Azzara said he believes the downgrading was overdue and that we’re seeing more of a political correction than a financial correction. The S&P move sends a strong message that there is a problem in Washington, with the political gridlock in recent weeks, and that we need to look beyond political agenda to fix those problems, he said.

But many companies have put out strong earnings, and Azzara expects that to continue. Fundamentals for companies are good, with expenses down, but they’re selling at bargain prices.

“The markets are oversold and have dropped too far, too fast, especially in light of fairly solid fundamentals,” said Terry Morris, senior equity manager at National Penn Investors Trust Company, a division of National Penn Wealth Management. “Of the more than 90 percent of S&P 500 companies that have already reported earnings, approximately 70 percent exceeded expectations.”

Bart Schannep, president of Schannep Investment Advisors, said he’s looking at news headlines with a grain of salt. He believes the market movements are driven more by fear than by reality. In fact, earnings of those S&P companies that have already reported are 20 percent above last year’s levels, he added. He expects we’ll see an economic slowdown, but not another recession.

Large declines in the equity markets are typically the best time to buy in, but investors are hard-wired to get scared in times like these and pull out, Schannep said. The people who got hurt in the last crash of 2008 were those who got out of the markets. One-third of Schannep’s clients are asking if this is a time to buy. Schannep expects the market turmoil to blow over pretty quickly. “Panic is not a strategy.”

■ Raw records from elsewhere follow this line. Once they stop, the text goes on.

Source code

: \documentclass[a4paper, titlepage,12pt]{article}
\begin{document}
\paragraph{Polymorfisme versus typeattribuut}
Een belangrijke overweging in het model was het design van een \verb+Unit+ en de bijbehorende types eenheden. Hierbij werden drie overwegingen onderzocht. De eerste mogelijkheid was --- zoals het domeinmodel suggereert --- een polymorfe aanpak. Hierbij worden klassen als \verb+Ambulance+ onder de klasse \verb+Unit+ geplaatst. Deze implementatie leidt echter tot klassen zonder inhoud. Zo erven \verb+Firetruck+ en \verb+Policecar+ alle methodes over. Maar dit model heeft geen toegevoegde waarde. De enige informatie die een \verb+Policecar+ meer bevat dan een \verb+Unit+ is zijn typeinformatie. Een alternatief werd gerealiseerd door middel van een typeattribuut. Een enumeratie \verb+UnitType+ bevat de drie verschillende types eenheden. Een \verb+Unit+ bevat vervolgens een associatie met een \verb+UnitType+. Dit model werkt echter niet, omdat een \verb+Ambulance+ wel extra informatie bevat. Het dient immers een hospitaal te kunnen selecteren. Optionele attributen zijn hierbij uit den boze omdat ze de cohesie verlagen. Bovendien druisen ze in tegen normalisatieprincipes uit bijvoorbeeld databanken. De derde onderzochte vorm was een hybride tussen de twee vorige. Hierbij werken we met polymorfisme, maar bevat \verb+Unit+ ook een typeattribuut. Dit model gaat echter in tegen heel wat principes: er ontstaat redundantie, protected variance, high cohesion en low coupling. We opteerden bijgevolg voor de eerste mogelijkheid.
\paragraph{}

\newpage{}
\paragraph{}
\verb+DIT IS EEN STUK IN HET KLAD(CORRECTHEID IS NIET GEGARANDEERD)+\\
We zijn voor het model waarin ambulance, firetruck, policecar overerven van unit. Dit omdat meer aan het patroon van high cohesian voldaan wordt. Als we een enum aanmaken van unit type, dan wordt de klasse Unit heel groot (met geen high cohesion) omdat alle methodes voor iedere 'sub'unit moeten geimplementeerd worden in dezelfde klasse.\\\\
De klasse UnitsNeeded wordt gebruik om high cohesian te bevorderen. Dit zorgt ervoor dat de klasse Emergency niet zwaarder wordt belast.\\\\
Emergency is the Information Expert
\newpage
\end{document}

Jeffrey Phillips, principal and chief investment officer at Rehmann Financial, said he’s bullish on the fundamentals, in light of the good earnings reports, but Rehmann is waiting for a more rational market to come into play before looking for the buying opportunities. He wants to get a better idea of the long-term direction of the markets before making that move.

In the meantime, the firm has increased its cash positions from about 2 to 3 percent to 5 to 7 percent now. They’ve also moved about 2 to 3 percent of the portfolio to an S&P 500 inverse ETF to provide some protection, which they’ll hold for about three days to a week.

With this crash, however, Rehmann is not seeing the same knee-jerk, emotional reactions from their clients as they did in 2008, Phillips said. After 2008, the firm moved clients into a risk profile that was more suitable for them, so clients are looking at their investments with a more long-term perspective.

Chicago-based DiMeo Schneider & Associates, an RIA with about $35 billion in AUM, has done a lot of modeling with clients of different types of ‘what if’ events, such as this one, so they’re more educated on it, said Michael Benoit, managing director for the firm’s private client group. Equities will be cheap when things calm down, and the firm’s clients understand that this creates more opportunity than crisis, Benoit said. In addition, the types of affluent families the firm works with have seen downturns like this.

Some in the industry, such as Frank Martin, founder of RIA Martin Capital Management, have predicted another financial storm. In an August 2011 report, the Leuthold Group’s research team said we’re likely entering a new cyclical bear market and that clients need to get defensive.

“But this market crash is nothing more than a shot across the bow,” said Don Hays, chairman and founder of Brentwood, Tenn.-based Hays Advisory, an independent investment firm. “It didn’t hit the ship, but it was close, and if the ship doesn’t start sailing on course, the next shot could be more serious.”